Researchers Develop a Low-Cost Gel Film Able to Pull Water from the Air even in the Driest of Climates

More than one-third of the global population lives in drylands. In these areas, water shortages are significant.

Therefore, a team of engineers and scientists from the University of Texas at Austin created a one-of-a-kind solution that may be of aid to the people from these areas by providing them with clean drinking water.

The low-cost gel film consists of abundant materials capable of pulling out water from the air, even where it’s the driest. 

Low-Cost Gel Film: Key to Providing Clean Water to People in Dry Climates?

The materials enabling the reaction in the gel film cost only $2 per kilo and one kilo can make more than 6 liters of water on a daily basis in places with less than 15 percent relative humidity and 13 liters in areas with up to 30 percent of relative humidity. 

This solution published in the Nature Communications journal is a continuation of previous breakthroughs of the team, including the capacity to pull out water from the atmosphere and the use of this tech to make self-watering soil. 

But, these techs were made for high-humidity environments. 

The new work, according to Guihua Yu, professor of materials science and mechanical engineering at Cockrell School of Engineering’s Walker Department of Mechanical Engineering, is focused on providing practical solutions to the people living in the driest and hottest places on Earth.

He adds that this solution may help millions of individuals without continuous access to drinking water to have water-generating devices that are simple and easy to use at home.

How Was the Low-Cost Gel Film Created?

The team used renewable cellulose and konjac gum, a common kitchen ingredient, as a hydrophilic skeleton.

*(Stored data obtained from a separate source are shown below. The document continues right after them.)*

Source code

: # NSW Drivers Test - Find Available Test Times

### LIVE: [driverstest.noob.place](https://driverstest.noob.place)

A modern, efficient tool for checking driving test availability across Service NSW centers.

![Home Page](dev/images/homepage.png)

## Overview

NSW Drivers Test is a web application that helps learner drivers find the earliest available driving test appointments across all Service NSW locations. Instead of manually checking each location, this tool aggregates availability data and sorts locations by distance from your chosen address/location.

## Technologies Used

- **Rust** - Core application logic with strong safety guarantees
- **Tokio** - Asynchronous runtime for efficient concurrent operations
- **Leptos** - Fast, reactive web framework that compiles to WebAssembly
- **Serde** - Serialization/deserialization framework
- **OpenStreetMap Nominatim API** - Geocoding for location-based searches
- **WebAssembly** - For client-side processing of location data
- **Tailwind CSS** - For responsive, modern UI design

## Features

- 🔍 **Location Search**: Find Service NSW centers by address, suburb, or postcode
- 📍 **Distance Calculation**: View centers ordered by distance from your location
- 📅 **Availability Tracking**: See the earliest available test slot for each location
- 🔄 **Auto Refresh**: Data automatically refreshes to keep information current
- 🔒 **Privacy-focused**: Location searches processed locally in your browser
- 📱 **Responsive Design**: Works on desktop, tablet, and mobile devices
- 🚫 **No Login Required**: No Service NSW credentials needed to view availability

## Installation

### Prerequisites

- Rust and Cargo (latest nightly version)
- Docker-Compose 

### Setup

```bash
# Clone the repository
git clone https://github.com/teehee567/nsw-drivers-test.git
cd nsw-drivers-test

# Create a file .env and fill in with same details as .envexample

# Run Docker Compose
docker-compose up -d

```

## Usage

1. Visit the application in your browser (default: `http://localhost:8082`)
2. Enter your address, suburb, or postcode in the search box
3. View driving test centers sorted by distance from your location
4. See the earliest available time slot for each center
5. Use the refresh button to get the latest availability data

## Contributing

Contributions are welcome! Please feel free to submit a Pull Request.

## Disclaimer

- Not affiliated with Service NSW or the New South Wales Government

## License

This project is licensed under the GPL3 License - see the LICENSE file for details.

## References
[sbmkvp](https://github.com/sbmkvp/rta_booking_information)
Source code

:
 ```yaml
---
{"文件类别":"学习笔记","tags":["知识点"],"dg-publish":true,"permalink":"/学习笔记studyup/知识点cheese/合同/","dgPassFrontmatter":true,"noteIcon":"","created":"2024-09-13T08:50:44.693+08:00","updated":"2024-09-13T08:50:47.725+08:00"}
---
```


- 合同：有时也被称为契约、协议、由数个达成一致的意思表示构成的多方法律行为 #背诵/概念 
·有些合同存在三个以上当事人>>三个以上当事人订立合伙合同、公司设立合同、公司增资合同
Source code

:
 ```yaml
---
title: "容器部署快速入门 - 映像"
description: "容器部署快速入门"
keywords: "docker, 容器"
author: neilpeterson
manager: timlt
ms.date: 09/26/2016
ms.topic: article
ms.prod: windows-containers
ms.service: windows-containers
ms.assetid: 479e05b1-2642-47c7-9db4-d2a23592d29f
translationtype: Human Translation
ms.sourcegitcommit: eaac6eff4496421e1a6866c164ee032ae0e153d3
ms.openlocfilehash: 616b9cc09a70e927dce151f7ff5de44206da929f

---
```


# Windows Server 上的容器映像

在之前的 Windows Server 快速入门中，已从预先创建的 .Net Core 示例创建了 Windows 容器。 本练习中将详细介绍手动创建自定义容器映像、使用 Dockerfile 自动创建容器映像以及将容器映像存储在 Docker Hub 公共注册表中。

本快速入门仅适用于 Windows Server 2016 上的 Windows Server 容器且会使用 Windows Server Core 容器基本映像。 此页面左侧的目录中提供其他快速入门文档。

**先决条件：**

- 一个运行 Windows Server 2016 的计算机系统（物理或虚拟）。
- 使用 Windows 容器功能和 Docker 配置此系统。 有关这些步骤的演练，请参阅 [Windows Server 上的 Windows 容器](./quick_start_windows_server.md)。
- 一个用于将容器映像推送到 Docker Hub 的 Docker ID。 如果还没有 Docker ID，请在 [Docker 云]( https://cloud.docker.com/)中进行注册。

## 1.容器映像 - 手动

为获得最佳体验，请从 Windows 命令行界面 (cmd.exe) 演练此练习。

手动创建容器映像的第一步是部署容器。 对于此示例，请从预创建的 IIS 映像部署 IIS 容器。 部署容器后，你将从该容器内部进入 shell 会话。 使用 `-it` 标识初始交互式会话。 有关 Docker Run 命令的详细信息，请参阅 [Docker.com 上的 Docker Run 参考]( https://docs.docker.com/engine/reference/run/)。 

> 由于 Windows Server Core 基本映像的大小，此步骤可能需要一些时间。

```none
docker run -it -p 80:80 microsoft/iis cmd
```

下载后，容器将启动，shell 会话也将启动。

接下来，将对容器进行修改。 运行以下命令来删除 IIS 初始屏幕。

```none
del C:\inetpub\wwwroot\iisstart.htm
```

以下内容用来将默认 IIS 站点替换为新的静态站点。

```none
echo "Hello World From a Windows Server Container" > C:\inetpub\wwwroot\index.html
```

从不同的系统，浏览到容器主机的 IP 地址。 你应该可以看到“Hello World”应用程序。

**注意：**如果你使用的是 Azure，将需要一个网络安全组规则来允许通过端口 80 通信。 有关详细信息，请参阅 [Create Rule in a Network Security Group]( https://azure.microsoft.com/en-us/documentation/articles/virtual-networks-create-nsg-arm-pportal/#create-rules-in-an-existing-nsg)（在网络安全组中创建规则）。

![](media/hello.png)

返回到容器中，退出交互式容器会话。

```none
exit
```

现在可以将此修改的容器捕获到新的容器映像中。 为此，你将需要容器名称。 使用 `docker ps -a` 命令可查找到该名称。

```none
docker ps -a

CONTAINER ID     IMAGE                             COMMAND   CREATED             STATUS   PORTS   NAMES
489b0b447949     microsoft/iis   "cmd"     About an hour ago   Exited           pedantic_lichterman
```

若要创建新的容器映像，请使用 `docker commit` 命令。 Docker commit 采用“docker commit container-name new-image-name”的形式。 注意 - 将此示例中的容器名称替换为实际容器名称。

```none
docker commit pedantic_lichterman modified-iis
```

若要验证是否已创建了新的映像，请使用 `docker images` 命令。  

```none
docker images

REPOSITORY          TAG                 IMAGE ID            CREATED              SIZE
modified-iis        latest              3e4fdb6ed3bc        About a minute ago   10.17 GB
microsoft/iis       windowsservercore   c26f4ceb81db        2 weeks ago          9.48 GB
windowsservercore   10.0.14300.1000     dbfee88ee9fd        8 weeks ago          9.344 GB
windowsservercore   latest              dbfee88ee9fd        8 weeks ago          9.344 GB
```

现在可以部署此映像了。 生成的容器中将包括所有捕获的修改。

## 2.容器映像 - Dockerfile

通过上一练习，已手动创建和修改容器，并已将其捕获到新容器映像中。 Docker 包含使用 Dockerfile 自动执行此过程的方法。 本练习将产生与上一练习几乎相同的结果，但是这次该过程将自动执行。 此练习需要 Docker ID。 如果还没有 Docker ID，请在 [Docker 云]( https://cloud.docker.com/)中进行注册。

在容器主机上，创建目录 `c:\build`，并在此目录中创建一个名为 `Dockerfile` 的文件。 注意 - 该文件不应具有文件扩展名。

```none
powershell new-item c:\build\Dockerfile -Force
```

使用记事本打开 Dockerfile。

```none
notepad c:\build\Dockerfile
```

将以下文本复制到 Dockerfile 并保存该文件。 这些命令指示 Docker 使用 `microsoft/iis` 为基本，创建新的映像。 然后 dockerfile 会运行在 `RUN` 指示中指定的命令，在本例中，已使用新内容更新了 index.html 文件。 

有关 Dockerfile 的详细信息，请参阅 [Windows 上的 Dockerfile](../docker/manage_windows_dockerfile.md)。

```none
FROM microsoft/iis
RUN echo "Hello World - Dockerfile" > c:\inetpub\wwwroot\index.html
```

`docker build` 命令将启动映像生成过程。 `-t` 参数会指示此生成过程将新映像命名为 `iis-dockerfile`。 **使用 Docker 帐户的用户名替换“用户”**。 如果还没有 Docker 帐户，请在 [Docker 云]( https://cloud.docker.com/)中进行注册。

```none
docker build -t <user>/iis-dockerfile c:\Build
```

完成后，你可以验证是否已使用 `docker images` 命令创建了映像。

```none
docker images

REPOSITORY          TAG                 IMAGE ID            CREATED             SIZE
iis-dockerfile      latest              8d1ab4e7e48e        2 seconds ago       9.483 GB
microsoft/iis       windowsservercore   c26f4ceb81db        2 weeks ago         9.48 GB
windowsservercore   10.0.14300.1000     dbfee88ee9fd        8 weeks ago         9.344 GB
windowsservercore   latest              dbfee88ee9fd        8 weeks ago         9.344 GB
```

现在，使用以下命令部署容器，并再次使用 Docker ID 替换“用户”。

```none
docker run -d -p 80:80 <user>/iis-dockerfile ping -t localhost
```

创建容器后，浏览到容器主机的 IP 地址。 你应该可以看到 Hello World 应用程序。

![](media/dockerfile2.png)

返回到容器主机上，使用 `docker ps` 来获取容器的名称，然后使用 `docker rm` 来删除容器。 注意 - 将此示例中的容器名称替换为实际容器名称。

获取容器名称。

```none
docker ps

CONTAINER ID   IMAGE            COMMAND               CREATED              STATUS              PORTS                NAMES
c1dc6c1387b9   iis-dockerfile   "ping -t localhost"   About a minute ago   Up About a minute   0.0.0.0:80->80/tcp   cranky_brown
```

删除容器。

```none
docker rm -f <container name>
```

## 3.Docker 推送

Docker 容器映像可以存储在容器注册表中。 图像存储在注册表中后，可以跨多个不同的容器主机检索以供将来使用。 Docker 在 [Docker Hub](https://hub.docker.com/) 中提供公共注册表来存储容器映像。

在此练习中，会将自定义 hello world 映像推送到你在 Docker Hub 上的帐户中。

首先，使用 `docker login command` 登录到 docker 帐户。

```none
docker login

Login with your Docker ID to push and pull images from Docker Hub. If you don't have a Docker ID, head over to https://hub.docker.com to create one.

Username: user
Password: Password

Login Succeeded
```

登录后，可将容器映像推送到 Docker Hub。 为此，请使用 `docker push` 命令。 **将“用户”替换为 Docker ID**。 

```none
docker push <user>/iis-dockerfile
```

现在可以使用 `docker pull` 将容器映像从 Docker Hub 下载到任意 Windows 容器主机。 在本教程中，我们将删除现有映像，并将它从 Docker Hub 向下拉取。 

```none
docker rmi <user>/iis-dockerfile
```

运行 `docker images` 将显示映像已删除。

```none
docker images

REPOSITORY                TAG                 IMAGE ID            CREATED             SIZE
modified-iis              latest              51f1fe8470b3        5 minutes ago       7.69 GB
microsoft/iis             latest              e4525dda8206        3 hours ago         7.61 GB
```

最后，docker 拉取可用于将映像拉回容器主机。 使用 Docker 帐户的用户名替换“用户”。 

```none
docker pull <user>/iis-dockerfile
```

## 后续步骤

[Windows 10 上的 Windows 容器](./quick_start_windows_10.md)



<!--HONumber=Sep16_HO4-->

The open-pore structure of gum speeds up the capturing of moisture. And, another component was thermo-responsive cellulose with hydrophobic interaction upon heating. It helps release the water right away so the overall energy input for water production is lowered.

On the other hand, other efforts to pull water from the air are energy-intensive and don’t produce a significant amount. 

Though 6 liters may not sound like much, the team says that making thicker films or absorbent arrays with optimization may significantly boost the yielded water.

According to the researchers, the reaction is simple. It decreases the scaling up challenges and the achievement of mass usage. 

The head of the paper and a former doctoral student in Yu’s lab, Youhong Guo, and now a post-doctoral researcher at the Massachusetts Institute of Technology, notes that it’s not something you’ll need a degree to use. 

It’s so simple that everyone can make it at home supposing they have the materials. 

This cost-friendly film is flexible and can be molded into various sizes and shapes, depending on the needs that the user has.

To make the film, you need a gel precursor that includes all of the necessary ingredients in a mold. This process requires around two minutes. Then, it needs to be freeze-dried, the mold peeled off, and then used. 

This research was funded by the US Department of Defense’s DARPA. Water for soldiers in dry climates is a major part of the project. But, the team hopes that one day, this could be something that all people can purchase and use at home due to its simplicity and efficiency.